My explanation (excuse) for using many parallel arrays is that I thought it was faster. After asking about python’s performance in such situations on Quora, I got a clear and concise answer from Simon Lundberg: pointer dereferencing overhead is negligible, because nothing in python is ever in the cache. The next thing I do will be to refactor everything.

But many things will stay the same. The two most important arrays are bucket[][] and raster[][].

Bucket[][] stores the complex starting positions for every pixel in the screen. By storing them in an array, I can easily update them (e.g. to iterate them all and show where every point is after n iterations, then n+1, then n+2, whatever.)

Any methods I have for drawing an image write their results to raster[][] which is copied to a pygame.Surface and drawn at the end of a frame. I have separate methods to rasterize a Buddhabrot from the starting coordinates in bucket[][], or to rasterize the coordinates in bucket[][] itself in various ways.

I started by creating a simple Buddhabrot:

BB-sequenceB-0
The Buddhabrot

These images of the Buddhabrot represent all pixels visited by every Z which started at a coordinate in the bucket. To get more starting points for a more detailed image, I simply iterated the points in the bucket, to get new buckets. (While the images show only the motion of unbounded points, the bucket of starting positions contained both bounded and unbounded points.
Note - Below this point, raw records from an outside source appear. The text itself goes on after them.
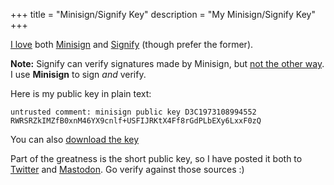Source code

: +++
title = "Minisign/Signify Key"
description = "My Minisign/Signify Key"
+++

[I love](https://jacobneplokh.com/sign-with-signify) both [Minisign](https://jedisct1.github.io/minisign/) and [Signify](https://man.openbsd.org/signify) (though prefer the former). 

**Note:** Signify can verify signatures made by Minisign, but [not the other way](https://github.com/jedisct1/minisign/issues/59#issuecomment-654809237). I use **Minisign** to sign *and* verify.

Here is my public key in plain text:

```
untrusted comment: minisign public key D3C1973108994552
RWRSRZkIMZfB0xnM46YX9cnlf+USFIJRKtX4Ff8rGdPLbEXy6LxxF0zQ
```

You can also [download the key](/keys/minisign-jneplokh.pub)

Part of the greatness is the short public key, so I have posted it both to [Twitter](https://twitter.com/JacobNeplokh/status/1281816863392006144) and [Mastodon](https://fosstodon.org/@JacobNeplokh/104493393446556167). Go verify against those sources :)
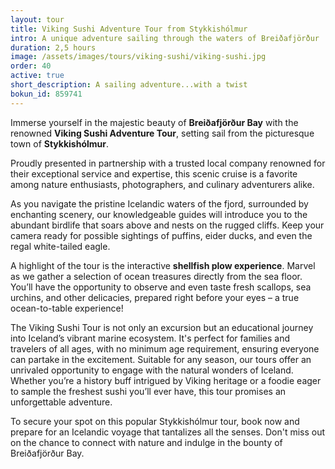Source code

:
 ```yaml
---
layout: tour
title: Viking Sushi Adventure Tour from Stykkishólmur
intro: A unique adventure sailing through the waters of Breiðafjörður
duration: 2,5 hours
image: /assets/images/tours/viking-sushi/viking-sushi.jpg
order: 40
active: true
short_description: A sailing adventure...with a twist 
bokun_id: 859741
---
```


Immerse yourself in the majestic beauty of **Breiðafjörður Bay** with the renowned **Viking Sushi Adventure Tour**, setting sail from the picturesque town of **Stykkishólmur**.

Proudly presented in partnership with a trusted local company renowned for their exceptional service and expertise, this scenic cruise is a favorite among nature enthusiasts, photographers, and culinary adventurers alike.

As you navigate the pristine Icelandic waters of the fjord, surrounded by enchanting scenery, our knowledgeable guides will introduce you to the abundant birdlife that soars above and nests on the rugged cliffs. Keep your camera ready for possible sightings of puffins, eider ducks, and even the regal white-tailed eagle.

A highlight of the tour is the interactive **shellfish plow experience**. Marvel as we gather a selection of ocean treasures directly from the sea floor. You’ll have the opportunity to observe and even taste fresh scallops, sea urchins, and other delicacies, prepared right before your eyes – a true ocean-to-table experience!

The Viking Sushi Tour is not only an excursion but an educational journey into Iceland’s vibrant marine ecosystem. It's perfect for families and travelers of all ages, with no minimum age requirement, ensuring everyone can partake in the excitement.
Suitable for any season, our tours offer an unrivaled opportunity to engage with the natural wonders of Iceland. Whether you’re a history buff intrigued by Viking heritage or a foodie eager to sample the freshest sushi you’ll ever have, this tour promises an unforgettable adventure.

To secure your spot on this popular Stykkishólmur tour, book now and prepare for an Icelandic voyage that tantalizes all the senses. Don't miss out on the chance to connect with nature and indulge in the bounty of Breiðafjörður Bay.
And YES, as they travel, many bounded points regularly visit coordinates that aren’t bounded when used as starting positions.)
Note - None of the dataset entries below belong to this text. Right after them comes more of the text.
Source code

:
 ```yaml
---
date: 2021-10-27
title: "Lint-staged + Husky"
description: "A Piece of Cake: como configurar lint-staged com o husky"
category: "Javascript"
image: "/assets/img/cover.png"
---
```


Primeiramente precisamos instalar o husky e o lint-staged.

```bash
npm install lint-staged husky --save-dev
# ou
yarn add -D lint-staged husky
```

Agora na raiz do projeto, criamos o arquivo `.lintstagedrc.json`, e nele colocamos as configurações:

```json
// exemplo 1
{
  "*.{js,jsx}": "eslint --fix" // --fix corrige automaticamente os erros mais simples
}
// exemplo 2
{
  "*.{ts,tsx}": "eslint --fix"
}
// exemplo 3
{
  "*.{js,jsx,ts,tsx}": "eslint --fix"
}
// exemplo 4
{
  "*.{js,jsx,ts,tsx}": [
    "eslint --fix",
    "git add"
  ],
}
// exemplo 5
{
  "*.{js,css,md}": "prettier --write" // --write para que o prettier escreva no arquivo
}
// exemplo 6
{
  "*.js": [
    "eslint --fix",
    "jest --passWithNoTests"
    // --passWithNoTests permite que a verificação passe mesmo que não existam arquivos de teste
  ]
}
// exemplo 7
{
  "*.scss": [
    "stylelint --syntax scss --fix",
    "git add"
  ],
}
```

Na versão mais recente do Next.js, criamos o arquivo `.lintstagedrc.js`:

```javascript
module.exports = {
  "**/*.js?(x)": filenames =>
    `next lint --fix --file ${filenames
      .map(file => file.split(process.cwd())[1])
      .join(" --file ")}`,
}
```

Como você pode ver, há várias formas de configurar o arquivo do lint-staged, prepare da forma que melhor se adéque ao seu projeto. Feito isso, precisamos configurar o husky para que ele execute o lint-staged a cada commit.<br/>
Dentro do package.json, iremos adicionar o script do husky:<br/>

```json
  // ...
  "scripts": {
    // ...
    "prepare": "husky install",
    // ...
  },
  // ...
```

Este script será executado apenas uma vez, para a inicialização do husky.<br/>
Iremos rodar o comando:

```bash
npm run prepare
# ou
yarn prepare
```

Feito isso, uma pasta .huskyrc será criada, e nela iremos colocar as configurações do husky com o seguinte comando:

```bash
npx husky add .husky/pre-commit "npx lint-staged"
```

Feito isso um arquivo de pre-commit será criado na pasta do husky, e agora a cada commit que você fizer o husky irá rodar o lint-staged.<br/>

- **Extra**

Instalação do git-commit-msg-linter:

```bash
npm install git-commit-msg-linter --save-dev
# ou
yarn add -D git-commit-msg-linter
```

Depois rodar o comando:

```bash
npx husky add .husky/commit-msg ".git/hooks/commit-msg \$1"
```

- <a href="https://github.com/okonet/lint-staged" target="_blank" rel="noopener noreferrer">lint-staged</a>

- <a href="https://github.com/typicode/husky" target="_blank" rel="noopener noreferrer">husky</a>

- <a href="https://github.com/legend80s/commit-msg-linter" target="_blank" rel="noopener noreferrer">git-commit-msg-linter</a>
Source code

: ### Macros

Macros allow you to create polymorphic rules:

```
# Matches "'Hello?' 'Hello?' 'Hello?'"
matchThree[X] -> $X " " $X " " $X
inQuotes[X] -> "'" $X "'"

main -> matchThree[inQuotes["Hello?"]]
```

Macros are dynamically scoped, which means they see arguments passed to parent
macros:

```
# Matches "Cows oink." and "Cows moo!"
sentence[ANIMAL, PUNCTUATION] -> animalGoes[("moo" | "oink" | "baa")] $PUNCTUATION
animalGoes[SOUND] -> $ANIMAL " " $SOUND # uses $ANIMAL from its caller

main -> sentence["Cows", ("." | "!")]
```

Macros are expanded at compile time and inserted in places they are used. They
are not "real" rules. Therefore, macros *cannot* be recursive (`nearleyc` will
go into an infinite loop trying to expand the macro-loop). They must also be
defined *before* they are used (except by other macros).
Near the end of the sequence of images, the Buddhabrot is much dimmer, as many unbounded points in the bucket have escaped and aren’t being used as starting points anymore:

BB-sequenceB-423
Buddhabrot after 423 iterations of the bucket.
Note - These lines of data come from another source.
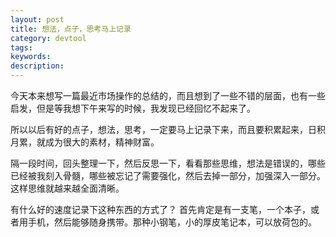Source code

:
```yaml
---
layout: post
title: 想法，点子，思考马上记录
category: devtool
tags: 
keywords: 
description: 
---
```


今天本来想写一篇最近市场操作的总结的，而且想到了一些不错的层面，也有一些启发，但是等我想下午来写的时候，我发现已经回忆不起来了。

所以以后有好的点子，想法，思考，一定要马上记录下来，而且要积累起来，日积月累，就成为很大的素材，精神财富。

隔一段时间，回头整理一下，然后反思一下，看看那些思维，想法是错误的，哪些已经被我刻入骨髓，哪些被忘记了需要强化，然后去掉一部分，加强深入一部分。
这样思维就越来越全面清晰。

有什么好的速度记录下这种东西的方式了？
首先肯定是有一支笔，一个本子，或者用手机，然后能够随身携带。那种小钢笔，小的厚皮笔记本，可以放荷包的。

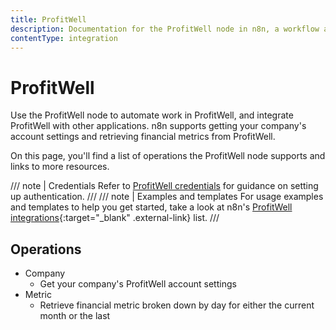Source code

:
 ```yaml
---
title: ProfitWell
description: Documentation for the ProfitWell node in n8n, a workflow automation platform. Includes details of operations and configuration, and links to examples and credentials information.
contentType: integration
---
```


# ProfitWell

Use the ProfitWell node to automate work in ProfitWell, and integrate ProfitWell with other applications. n8n supports getting your company's account settings and retrieving financial metrics from ProfitWell.

On this page, you'll find a list of operations the ProfitWell node supports and links to more resources.

/// note | Credentials
Refer to [ProfitWell credentials](/integrations/builtin/credentials/profitwell/) for guidance on setting up authentication. 
///
/// note | Examples and templates
For usage examples and templates to help you get started, take a look at n8n's [ProfitWell integrations](https://n8n.io/integrations/profitwell/){:target="_blank" .external-link} list.
///

## Operations

* Company
    * Get your company's ProfitWell account settings
* Metric
    * Retrieve financial metric broken down by day for either the current month or the last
Finally, I combined my 430-frame PNG sequence into a single image:

BLENDED_4_BB-sequenceB-
A composite of all images in the sequence

Coloration:

  • red = percentage of the time a pixel is ever occupied.
  • green = root-mean-square of pixel brightness, multiplied by 2.5
  • blue = mean of pixel brightness, multiplied by 1.5

The original images were colored using an Arctangent normalized to 255. Here’s the relation between times visited and luminosity:

conversionRate
input is horizontal (it wraps around), output is vertical (distance from top)

I regret how much information is lost by the steep increase in output brightness for single-digit inputs, but my goal was for such points to be visible to the naked eye, with no need to brighten the image in Photoshop. And there’s little need to extract actual numbers from these images, as it would be faster to just regenerate them.

Using points visited by bounded paths as the starting points for unbounded ones gave me some interesting patterns that I’ve never seen before, which I might continue to investigate. but honestly, I’ve always felt that the Buddhabrot was like looking for shapes in the clouds – it doesn’t provide much insight into how points are actually moving. The Anti-Buddhabrot accomplishes this better, I feel, because it helps you see the periodicity of densely traveled paths. (the Anti-Buddhabrot consists of the pixels visited by all bounded points)

fold-sequence-A-periodicity-demo-x1280
iterations 167-170 of a composite Buddhabrot and Anti-Buddhabrot, which is basically just an Anti-Buddhabrot by now because most of the points in the Buddhabrot have escaped

The left bulb, with a periodicity of 2, moved can be seen moving in and out of the cardioid in a simple 1 – 2 – 1 – 2 fashion. The top and bottom bulbs, however, are moving in a triangle. 1 – 2 – 3 – 1.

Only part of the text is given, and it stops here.